意匠権を取得するためには、特許権の場合と同様に、特許庁への出願手続が必要です。ただし、特許権を取得する場合とは異なり、出願公開制度はありません。また、審査請求制度もありませんので、意匠登録出願すれば、全ての出願が審査官により審査されることになります。
1.効力範囲の広い意匠権を取得するためには?
意匠権を取得しようとする場合、実際に販売する製品のデザインがある程度決まった後で手続を開始するのが一般的だと思われます。しかし、具体的なデザインについてのみ意匠権を取得した場合には、意匠権の効力範囲が非常に狭くなる可能性があります。

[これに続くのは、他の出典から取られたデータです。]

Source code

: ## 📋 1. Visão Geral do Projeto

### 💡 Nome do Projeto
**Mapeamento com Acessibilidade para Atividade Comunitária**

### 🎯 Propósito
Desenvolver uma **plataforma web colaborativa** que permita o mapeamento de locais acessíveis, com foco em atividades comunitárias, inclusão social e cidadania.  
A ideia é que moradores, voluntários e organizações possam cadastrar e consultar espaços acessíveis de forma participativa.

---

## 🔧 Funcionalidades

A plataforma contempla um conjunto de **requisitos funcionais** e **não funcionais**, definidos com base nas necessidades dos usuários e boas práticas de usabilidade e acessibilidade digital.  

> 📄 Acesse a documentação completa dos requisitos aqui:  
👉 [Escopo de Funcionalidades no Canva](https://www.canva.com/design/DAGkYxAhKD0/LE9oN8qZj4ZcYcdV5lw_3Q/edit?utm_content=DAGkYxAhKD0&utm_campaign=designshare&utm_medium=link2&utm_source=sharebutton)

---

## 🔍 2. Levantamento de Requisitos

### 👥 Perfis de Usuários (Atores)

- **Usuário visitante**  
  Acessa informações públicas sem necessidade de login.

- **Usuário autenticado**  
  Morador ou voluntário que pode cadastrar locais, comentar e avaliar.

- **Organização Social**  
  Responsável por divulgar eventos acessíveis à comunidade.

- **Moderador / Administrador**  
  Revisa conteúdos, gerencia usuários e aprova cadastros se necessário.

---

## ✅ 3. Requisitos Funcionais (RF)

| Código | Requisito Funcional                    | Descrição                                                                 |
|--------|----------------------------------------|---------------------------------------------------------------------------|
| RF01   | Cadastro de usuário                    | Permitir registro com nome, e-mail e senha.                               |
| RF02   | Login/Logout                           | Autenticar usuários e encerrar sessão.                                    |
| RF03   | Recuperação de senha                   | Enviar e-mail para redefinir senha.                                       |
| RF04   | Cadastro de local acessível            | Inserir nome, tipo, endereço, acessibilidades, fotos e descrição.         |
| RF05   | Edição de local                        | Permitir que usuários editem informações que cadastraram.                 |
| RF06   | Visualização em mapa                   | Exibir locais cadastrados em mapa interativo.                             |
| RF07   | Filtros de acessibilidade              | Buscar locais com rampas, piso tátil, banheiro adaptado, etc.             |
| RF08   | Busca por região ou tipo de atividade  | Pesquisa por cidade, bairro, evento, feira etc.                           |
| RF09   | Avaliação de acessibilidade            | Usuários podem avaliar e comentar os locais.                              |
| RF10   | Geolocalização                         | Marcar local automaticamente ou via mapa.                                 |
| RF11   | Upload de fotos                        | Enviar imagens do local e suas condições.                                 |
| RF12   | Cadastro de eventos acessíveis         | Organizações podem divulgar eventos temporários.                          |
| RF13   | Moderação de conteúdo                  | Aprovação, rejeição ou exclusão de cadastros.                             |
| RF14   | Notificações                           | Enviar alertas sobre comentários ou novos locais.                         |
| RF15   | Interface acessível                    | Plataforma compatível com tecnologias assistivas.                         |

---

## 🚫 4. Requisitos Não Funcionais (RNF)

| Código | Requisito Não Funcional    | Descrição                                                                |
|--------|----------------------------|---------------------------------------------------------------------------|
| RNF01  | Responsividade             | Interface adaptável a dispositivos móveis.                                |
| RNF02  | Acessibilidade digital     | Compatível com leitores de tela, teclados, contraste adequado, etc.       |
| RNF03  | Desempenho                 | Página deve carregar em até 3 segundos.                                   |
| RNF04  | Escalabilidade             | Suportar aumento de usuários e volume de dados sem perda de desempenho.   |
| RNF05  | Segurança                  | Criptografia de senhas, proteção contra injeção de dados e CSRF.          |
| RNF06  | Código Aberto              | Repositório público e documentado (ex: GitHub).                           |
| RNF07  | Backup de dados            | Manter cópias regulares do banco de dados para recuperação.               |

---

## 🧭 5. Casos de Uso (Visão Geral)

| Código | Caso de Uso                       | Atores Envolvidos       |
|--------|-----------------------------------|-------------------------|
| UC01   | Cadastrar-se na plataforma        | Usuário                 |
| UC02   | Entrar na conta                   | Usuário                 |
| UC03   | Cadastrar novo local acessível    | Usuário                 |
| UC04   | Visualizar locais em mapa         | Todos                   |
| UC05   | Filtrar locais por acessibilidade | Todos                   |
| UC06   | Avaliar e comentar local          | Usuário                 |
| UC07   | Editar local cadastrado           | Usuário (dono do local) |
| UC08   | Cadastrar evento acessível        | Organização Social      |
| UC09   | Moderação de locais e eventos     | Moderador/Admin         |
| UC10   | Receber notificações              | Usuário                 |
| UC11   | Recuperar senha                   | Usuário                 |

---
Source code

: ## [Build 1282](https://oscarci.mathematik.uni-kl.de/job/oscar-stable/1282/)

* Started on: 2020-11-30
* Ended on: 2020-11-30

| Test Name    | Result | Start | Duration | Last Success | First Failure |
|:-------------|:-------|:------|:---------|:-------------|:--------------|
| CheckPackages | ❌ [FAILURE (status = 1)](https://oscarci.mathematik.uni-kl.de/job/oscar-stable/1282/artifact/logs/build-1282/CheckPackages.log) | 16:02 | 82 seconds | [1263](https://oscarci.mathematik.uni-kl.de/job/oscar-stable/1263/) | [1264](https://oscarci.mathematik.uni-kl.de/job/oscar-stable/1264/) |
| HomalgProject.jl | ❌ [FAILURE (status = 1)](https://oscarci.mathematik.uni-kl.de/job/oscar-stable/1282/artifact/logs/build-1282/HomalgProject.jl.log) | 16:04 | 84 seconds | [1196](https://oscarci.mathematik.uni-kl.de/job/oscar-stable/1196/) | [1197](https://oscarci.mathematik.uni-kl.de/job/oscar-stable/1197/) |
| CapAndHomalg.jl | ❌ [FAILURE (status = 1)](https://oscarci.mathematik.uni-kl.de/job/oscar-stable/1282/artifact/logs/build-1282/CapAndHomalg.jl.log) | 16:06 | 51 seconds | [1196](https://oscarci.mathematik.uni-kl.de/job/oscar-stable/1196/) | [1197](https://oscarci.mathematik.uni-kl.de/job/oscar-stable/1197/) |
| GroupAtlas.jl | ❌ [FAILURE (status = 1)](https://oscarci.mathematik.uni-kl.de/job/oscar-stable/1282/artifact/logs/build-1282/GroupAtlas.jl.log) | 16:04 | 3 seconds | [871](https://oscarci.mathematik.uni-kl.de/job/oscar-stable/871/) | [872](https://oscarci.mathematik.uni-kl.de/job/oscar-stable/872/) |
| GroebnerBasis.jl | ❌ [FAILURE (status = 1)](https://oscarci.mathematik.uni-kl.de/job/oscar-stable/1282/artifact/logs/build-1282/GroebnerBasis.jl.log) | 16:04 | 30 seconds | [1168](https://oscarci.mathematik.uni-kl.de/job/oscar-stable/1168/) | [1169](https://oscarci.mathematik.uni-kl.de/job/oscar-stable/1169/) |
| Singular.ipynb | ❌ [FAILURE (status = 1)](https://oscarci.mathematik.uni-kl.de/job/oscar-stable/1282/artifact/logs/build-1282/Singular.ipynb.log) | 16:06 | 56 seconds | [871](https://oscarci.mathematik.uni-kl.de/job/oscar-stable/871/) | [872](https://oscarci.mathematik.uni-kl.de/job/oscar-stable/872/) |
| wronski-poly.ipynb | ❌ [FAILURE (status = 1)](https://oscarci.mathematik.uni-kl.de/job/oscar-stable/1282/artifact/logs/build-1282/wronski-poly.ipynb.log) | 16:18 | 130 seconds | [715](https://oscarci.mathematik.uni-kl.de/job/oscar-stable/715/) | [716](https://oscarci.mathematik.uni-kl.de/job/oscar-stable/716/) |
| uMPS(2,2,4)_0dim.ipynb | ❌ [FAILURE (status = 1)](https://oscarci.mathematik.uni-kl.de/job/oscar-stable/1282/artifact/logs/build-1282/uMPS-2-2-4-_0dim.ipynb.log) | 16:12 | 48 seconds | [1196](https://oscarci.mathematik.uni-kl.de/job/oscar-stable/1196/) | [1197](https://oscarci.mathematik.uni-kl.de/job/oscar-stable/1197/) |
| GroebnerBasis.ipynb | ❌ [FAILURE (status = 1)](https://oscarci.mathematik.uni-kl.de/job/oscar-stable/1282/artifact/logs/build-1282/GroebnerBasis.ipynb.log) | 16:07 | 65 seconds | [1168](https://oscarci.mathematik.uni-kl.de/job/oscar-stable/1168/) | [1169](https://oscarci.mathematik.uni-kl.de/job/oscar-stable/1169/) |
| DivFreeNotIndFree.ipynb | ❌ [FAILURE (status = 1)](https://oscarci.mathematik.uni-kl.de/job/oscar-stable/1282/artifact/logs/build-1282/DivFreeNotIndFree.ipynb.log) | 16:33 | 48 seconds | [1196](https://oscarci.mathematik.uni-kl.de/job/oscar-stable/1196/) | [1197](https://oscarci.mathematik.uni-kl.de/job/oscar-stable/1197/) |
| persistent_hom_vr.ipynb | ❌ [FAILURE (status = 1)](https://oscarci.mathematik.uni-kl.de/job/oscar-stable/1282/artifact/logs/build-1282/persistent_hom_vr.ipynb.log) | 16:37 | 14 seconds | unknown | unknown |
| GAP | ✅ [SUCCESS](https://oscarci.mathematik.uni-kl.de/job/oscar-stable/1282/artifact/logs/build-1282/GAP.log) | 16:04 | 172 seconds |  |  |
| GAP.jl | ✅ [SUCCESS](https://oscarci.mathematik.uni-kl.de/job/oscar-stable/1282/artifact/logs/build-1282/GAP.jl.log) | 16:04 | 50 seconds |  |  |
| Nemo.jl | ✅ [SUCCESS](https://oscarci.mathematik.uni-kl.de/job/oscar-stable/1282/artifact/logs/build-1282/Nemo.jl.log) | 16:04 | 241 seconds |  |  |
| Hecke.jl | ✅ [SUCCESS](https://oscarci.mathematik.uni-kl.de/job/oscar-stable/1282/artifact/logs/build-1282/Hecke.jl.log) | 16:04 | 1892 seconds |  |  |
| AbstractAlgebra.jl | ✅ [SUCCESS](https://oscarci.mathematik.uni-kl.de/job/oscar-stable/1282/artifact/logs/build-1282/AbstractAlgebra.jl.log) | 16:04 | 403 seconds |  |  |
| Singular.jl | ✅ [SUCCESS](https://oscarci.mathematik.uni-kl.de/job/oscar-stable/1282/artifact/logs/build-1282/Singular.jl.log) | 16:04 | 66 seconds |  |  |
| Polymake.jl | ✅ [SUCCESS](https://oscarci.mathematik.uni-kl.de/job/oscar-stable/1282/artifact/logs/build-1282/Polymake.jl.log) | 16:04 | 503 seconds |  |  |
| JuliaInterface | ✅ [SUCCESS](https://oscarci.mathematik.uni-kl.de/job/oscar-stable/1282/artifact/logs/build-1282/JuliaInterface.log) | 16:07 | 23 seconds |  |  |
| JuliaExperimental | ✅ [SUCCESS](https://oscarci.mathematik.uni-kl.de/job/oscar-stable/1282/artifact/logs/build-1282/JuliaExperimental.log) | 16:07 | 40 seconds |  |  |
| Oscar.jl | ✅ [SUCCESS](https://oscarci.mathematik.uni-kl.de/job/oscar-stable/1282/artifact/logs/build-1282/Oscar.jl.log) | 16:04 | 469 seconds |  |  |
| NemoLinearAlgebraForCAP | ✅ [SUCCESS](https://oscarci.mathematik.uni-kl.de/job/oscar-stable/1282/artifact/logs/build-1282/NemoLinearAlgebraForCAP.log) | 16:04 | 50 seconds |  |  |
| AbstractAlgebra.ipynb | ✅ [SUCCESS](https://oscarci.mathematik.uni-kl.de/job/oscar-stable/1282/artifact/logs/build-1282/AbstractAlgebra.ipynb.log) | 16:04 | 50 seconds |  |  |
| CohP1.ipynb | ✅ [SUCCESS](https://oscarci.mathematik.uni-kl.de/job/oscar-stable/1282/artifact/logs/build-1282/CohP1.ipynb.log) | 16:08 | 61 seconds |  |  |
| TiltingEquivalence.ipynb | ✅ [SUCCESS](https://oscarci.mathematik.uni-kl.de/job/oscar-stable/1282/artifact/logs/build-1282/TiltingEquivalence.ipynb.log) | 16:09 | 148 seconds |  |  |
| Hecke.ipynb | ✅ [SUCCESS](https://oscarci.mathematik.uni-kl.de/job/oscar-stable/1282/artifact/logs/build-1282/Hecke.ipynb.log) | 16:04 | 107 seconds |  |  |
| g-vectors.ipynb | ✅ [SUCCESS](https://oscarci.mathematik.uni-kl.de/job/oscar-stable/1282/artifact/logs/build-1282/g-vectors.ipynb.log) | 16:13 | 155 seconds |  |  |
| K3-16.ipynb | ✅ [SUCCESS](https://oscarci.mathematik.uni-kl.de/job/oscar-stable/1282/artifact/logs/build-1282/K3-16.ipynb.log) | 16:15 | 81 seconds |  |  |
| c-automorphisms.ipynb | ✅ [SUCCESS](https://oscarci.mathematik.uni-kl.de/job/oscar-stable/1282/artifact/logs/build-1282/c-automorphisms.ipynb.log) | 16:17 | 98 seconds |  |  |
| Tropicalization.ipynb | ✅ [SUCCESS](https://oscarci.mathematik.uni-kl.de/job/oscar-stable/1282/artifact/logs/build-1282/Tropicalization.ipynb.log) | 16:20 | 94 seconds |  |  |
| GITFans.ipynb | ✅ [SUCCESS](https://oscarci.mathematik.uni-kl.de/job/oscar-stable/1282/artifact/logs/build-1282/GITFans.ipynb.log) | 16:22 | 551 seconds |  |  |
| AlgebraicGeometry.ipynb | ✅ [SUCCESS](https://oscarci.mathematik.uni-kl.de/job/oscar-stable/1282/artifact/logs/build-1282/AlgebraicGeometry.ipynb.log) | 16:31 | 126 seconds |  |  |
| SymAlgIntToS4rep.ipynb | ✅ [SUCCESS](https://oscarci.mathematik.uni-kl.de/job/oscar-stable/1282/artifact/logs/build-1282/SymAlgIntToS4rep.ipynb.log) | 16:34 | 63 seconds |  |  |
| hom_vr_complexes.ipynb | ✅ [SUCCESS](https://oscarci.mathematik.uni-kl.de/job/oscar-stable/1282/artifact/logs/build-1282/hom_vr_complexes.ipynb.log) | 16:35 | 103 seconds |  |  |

意匠権の効力は、そのデザインに類似する範囲にまで及びます。「類似する範囲」の判断は非常に難しいものではありますが、通常、取得した意匠権のデザインが具体的であればあるほど、類似の範囲は狭くなります。デザインが具体的である場合、デザイン上のポイントとなる部分が複数存在することになり、一部のポイントが異なるだけで、類似しないと判断される可能性があるからです。
つまり、デザイン上のポイントが1つしかなければ、そのポイントを模倣した他人の製品は「類似する範囲」に入る可能性が高いのに対して、デザイン上のポイントが複数あれば、そのうちの1つのポイントを模倣した他人の製品であっても、他のポイントが全く異なれば、「類似する範囲」に入る可能性が低くなります。
したがって、意匠権を取得するにあたって、まず、具体的なデザインの中からポイントとなる部分を抽出し、そのポイントを中心とした内容で出願を行うことが、より広い効力範囲を獲得する上で重要となってきます。
2.効力範囲の広い意匠権を取得するための制度
2-1.関連意匠精度
具体的なデザインの中からポイントとなる部分を抽出した場合、そのポイントを中心として、互いに類似するデザインのバリエーションを考えることができる場合があります。このようなバリエーションのデザインについて意匠権を取得することができれば、抽出したデザイン上のポイントを中心として、より広い類似の範囲まで意匠権の効力を及ぼすことができるため、他人が模倣品を製造・販売するのを効果的に抑制することができます。
関連意匠制度を利用すれば、このような互いに類似するバリエーションのデザインについて、一定の条件の下、1つの束として意匠権を取得することができます。
2-2.部分意匠精度
部分意匠制度とは、具体的なデザインの中から抽出したポイントとなる部分について、部分的に意匠権を取得することができる制度です。この部分意匠制度を利用すれば、デザイン上のポイントとなる部分のみを特定して、その他の部分のデザインは具体的に特定することなく出願することができます。
このようにして取得した部分意匠の意匠権の効力は、原則として、その部分と同一または類似のデザインを含んでいる同一または類似の物品に対して及ぶことになります。例えば、携帯電話機の操作キーの配置をデザイン上のポイントとして部分意匠の意匠権を取得した場合、その配置と同一または類似の態様で操作キーが配置されている携帯電話機については、その他の部分(例えば、表示画面の形状)にもデザイン上のポイントがあったとしても、部分意匠の意匠権が及ぶことになります。
部分意匠制度を利用すれば、物品全体としてのデザインが「類似する範囲」に入らない他人の製品であっても、ポイントとなる部分のデザインを含んでいるだけで、部分意匠の意匠権の効力範囲に入る場合があるので、より広い範囲にまで意匠権の効力を及ぼすことができます。